Recommended Streaming Offline

The Parakeet model is based on the Fast Conformer architecture for Automatic Speech Recognition (ASR), which is an optimized version of the Conformer model with 8x depthwise-separable convolutional downsampling, modified convolution kernel size, and an efficient subsampling module. The model is trained end-to-end using the Connectionist Temporal Classification (CTC) decoder. For more information, refer to Fast-Conformer-CTC Model

The models provided with Riva are a xl-size (around 600M parameters) version of Fast-Conformer-CTC trained on large proprietary datasets.


Recommended Streaming Offline

The Conformer-CTC model is a non-autoregressive variant of the Conformer model for Automatic Speech Recognition (ASR) that uses CTC loss/decoding instead of Transducer. For more information, refer to Conformer-CTC Model.

The models provided with Riva are a large-size (around 120M parameters) and a xl-size (around 600M parameters) version of Conformer-CTC trained on large proprietary datasets.

Based on the training recipe, the Conformer-CTC also has two more variants other than the Conformer-CTC base model: Unified Conformer-CTC and Multilingual Code Switch Conformer-CTC. The Unified variant can transcribes speech along with punctuations, whereas the Multilingual Code Switch variant can transcribe two or more languages.

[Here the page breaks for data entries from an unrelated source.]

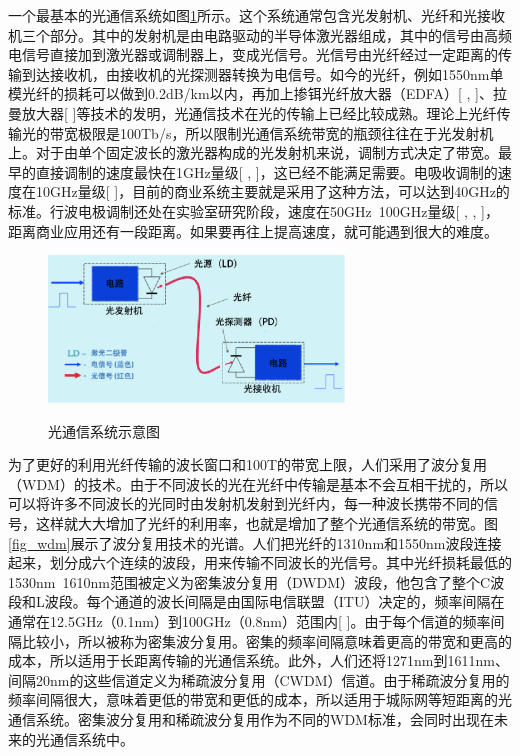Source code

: \documentclass{ZJUthesis}
\begin{document}
一个最基本的光通信系统如图\ref{fig_system}所示。这个系统通常包含光发射机、光纤和光接收机三个部分。其中的发射机是由电路驱动的半导体激光器组成，其中的信号由高频电信号直接加到激光器或调制器上，变成光信号。光信号由光纤经过一定距离的传输到达接收机，由接收机的光探测器转换为电信号。如今的光纤，例如1550nm单模光纤的损耗可以做到0.2dB/km以内，再加上掺铒光纤放大器（EDFA）[ , ]、拉曼放大器[ ]等技术的发明，光通信技术在光的传输上已经比较成熟。理论上光纤传输光的带宽极限是100Tb/s，所以限制光通信系统带宽的瓶颈往往在于光发射机上。对于由单个固定波长的激光器构成的光发射机来说，调制方式决定了带宽。最早的直接调制的速度最快在1GHz量级[ , ]，这已经不能满足需要。电吸收调制的速度在10GHz量级[ ]，目前的商业系统主要就是采用了这种方法，可以达到40GHz的标准。行波电极调制还处在实验室研究阶段，速度在50GHz~100GHz量级[ , , ]，距离商业应用还有一段距离。如果要再往上提高速度，就可能遇到很大的难度。

\begin{figure}[!ht]
  \centering
  \includegraphics[width=0.7\textwidth]{./Pictures/system.eps}\\
  \caption{光通信系统示意图}
  \label{fig_system}
\end{figure}

为了更好的利用光纤传输的波长窗口和100T的带宽上限，人们采用了波分复用（WDM）的技术。由于不同波长的光在光纤中传输是基本不会互相干扰的，所以可以将许多不同波长的光同时由发射机发射到光纤内，每一种波长携带不同的信号，这样就大大增加了光纤的利用率，也就是增加了整个光通信系统的带宽。图\ref{fig_wdm}展示了波分复用技术的光谱。人们把光纤的1310nm和1550nm波段连接起来，划分成六个连续的波段，用来传输不同波长的光信号。其中光纤损耗最低的1530nm~1610nm范围被定义为密集波分复用（DWDM）波段，他包含了整个C波段和L波段。每个通道的波长间隔是由国际电信联盟（ITU）决定的，频率间隔在通常在12.5GHz（0.1nm）到100GHz（0.8nm）范围内[ ]。由于每个信道的频率间隔比较小，所以被称为密集波分复用。密集的频率间隔意味着更高的带宽和更高的成本，所以适用于长距离传输的光通信系统。此外，人们还将1271nm到1611nm、间隔20nm的这些信道定义为稀疏波分复用（CWDM）信道。由于稀疏波分复用的频率间隔很大，意味着更低的带宽和更低的成本，所以适用于城际网等短距离的光通信系统。密集波分复用和稀疏波分复用作为不同的WDM标准，会同时出现在未来的光通信系统中。
\end{document}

Recommended Streaming Offline


Citrinet is no longer recommended for new deployments.

Citrinet is the recommended new end-to-end convolutional Connectionist Temporal Classification (CTC) based ASR model. Citrinet is a deep residual neural model that uses 1D time-channel separable convolutions combined with subword encoding and squeeze-and-excitation. The resulting architecture significantly reduces the gap between non-autoregressive and sequence-to-sequence and transducer models.

Details on the model architecture can be found in the Citrinet: Closing the Gap between Non-Autoregressive and Autoregressive End-to-End Models for Automatic Speech Recognition paper.

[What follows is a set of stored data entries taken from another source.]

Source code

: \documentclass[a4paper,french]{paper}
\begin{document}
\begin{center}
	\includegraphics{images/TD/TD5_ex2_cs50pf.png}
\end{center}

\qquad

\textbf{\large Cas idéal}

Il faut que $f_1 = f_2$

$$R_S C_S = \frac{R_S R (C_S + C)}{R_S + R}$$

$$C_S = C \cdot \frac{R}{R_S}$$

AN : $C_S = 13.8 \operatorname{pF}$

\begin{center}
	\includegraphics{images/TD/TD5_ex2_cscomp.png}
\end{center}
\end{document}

The models provided with Riva are larger variant Citrinet-1024 (around 142M parameters) and smaller variant Citrinet-256 (around 9.8M parameters). Both variants are trained on large proprietary datasets.

Due to its lower resource usage capabilities, Citrinet-256 is the preferred model for deployment on embedded platforms.

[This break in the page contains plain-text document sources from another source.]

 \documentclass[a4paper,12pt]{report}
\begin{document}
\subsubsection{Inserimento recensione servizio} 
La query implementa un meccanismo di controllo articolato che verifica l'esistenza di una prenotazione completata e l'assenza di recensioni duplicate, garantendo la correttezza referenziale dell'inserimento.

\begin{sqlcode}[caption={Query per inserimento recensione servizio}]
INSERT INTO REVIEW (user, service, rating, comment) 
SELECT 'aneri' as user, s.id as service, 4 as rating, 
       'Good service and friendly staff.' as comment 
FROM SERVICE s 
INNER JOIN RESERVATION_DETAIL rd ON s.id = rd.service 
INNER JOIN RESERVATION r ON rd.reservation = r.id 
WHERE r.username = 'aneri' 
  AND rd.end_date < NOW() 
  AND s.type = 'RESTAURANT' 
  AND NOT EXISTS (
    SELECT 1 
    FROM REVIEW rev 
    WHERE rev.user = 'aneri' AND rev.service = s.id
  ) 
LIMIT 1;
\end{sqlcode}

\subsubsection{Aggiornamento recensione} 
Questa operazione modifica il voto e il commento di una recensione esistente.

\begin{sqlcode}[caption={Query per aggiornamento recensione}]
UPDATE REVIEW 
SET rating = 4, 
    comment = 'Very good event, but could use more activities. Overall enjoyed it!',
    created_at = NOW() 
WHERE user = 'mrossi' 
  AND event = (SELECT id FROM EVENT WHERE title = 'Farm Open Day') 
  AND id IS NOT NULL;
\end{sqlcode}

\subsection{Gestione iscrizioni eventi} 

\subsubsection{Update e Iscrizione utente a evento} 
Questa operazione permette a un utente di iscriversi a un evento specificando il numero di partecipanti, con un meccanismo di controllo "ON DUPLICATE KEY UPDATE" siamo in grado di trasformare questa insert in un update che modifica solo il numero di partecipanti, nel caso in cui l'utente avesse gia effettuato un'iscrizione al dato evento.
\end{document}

Recommended Streaming Offline


Jasper is no longer recommended for new deployments.

Jasper (“Just Another SPEech Recognizer”) is an end-to-end neural acoustic model for ASR that provides near state-of-the-art results on LibriSpeech among end-to-end ASR models without any external data. The Jasper architecture of convolutional layers was designed to facilitate fast GPU inference, by allowing whole sub-blocks to be fused into a single GPU kernel. This is important for meeting the strict real-time requirements of ASR systems in deployment.

The results of the acoustic model are combined with the results of external language models to get the top-ranked word sequences corresponding to a given audio segment during a post-processing step called decoding.

Details on the model architecture can be found in the Jasper: An End-to-End Convolutional Neural Acoustic Model paper.


Recommended Streaming Offline


QuartzNet is no longer recommended for new deployments.

QuartzNet is the next generation of the Jasper model architecture with separable convolutions and larger filters. It can achieve accuracy similar to Jasper but with an order of magnitude fewer parameters. Similarly to Jasper, the QuartzNet families of models are denoted as QuartzNet_[BxR] where B is the number of blocks and R is the number of convolutional sub-blocks within a block. Each sub-block contains a 1D separable convolution, batch normalization, ReLU, and dropout.

Details on the model architecture can be found in the paper QuartzNet: Deep Automatic Speech Recognition with 1D Time-Channel Separable Convolutions.


MarbleNet is an end-to-end neural network for Voice Activity Detection (VAD). It is a deep residual network composed from blocks of 1D time-channel separable convolution, batchnormalization, ReLU, and dropout layers. When compared to a state-of-the-art VAD model, MarbleNet is able to achieve similar performance with roughly 1/10-th the parameter cost.

Details on the model architecture can be found in the MarbleNet: Deep 1d Time-channel Separable Convolutional Neural Network For Voice Activity Detection paper.


TitaNet is a novel neural network architecture for extracting speaker representations. It employs 1D depth-wise separable convolutions with Squeeze-and-Excitation (SE) layers with global context followed by channel attention based statistics pooling layer to map variable-length utterances to a fixed-length embedding (t-vector). TitaNet is a scalable architecture that achieves state-of-the-art performance on speaker verification tasks. Furthermore, we have various sizes of TitaNet, including a light TitaNet-S model with only 6M parameters that achieves near state-of-the-art results in diarization tasks.

Details on the model architecture can be found in the TitaNet: Neural Model For Speaker Representation With 1d Depth-wise Separable Convolutions And Global Context paper.